Tetraethylammonium blocks muscarinically evoked secretion in the sheep parotid gland by a mechanism additional to its blockade of BK channels.

Since the secretory cells of the sheep parotid gland contain large numbers of high-conductance, voltage- and Ca(2+)-activated K+ channels (BK channels), we have used tetraethylammonium (TEA), a commonly employed blocker of BK channels, to investigate their role in secretion by this gland. In patch-clamp studies we found that 10 mmol/l TEA applied extracellularly inhibits the BK channel but not a 30-pS K+ channel also seen in this gland. We then showed by in-vivo perfusion that muscarinically evoked secretion is inhibited almost completely by 10 mmol/l TEA. We next used microspectrofluorimetry with fura-2 to demonstrate that muscarinic agonists cause the intracellular free Ca2+ concentration to increase. Unexpectedly, however, we found that 0.3-10 mmol/l TEA inhibited the increase in intracellular free Ca2+ induced by 5.0 mumol/l bethanechol or by 0.1 mumol/l acetylcholine.

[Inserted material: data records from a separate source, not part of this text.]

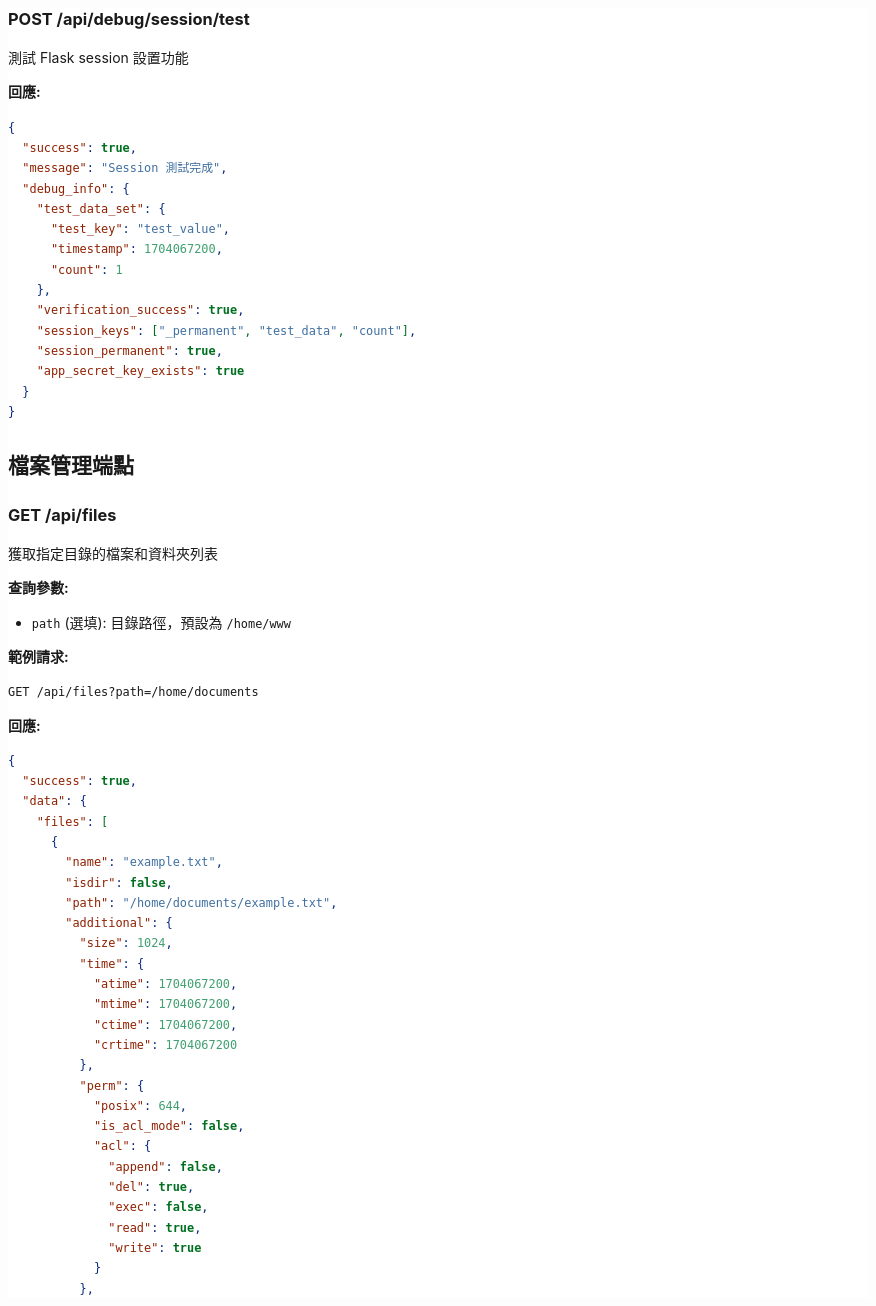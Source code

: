
### POST /api/debug/session/test
測試 Flask session 設置功能

**回應:**
```json
{
  "success": true,
  "message": "Session 測試完成",
  "debug_info": {
    "test_data_set": {
      "test_key": "test_value",
      "timestamp": 1704067200,
      "count": 1
    },
    "verification_success": true,
    "session_keys": ["_permanent", "test_data", "count"],
    "session_permanent": true,
    "app_secret_key_exists": true
  }
}
```

## 檔案管理端點

### GET /api/files
獲取指定目錄的檔案和資料夾列表

**查詢參數:**
- `path` (選填): 目錄路徑，預設為 `/home/www`

**範例請求:**
```
GET /api/files?path=/home/documents
```

**回應:**
```json
{
  "success": true,
  "data": {
    "files": [
      {
        "name": "example.txt",
        "isdir": false,
        "path": "/home/documents/example.txt",
        "additional": {
          "size": 1024,
          "time": {
            "atime": 1704067200,
            "mtime": 1704067200,
            "ctime": 1704067200,
            "crtime": 1704067200
          },
          "perm": {
            "posix": 644,
            "is_acl_mode": false,
            "acl": {
              "append": false,
              "del": true,
              "exec": false,
              "read": true,
              "write": true
            }
          },
```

Consequently we conclude that the inhibition of muscarinically evoked secretion by the sheep parotid gland by TEA cannot be attributed solely to blockade of the BK channel--rather it must be attributed, at least in part, to blockade of some step in muscarinic signal transduction, for instance, receptor-agonist binding or Ca2+ release into the cytosol.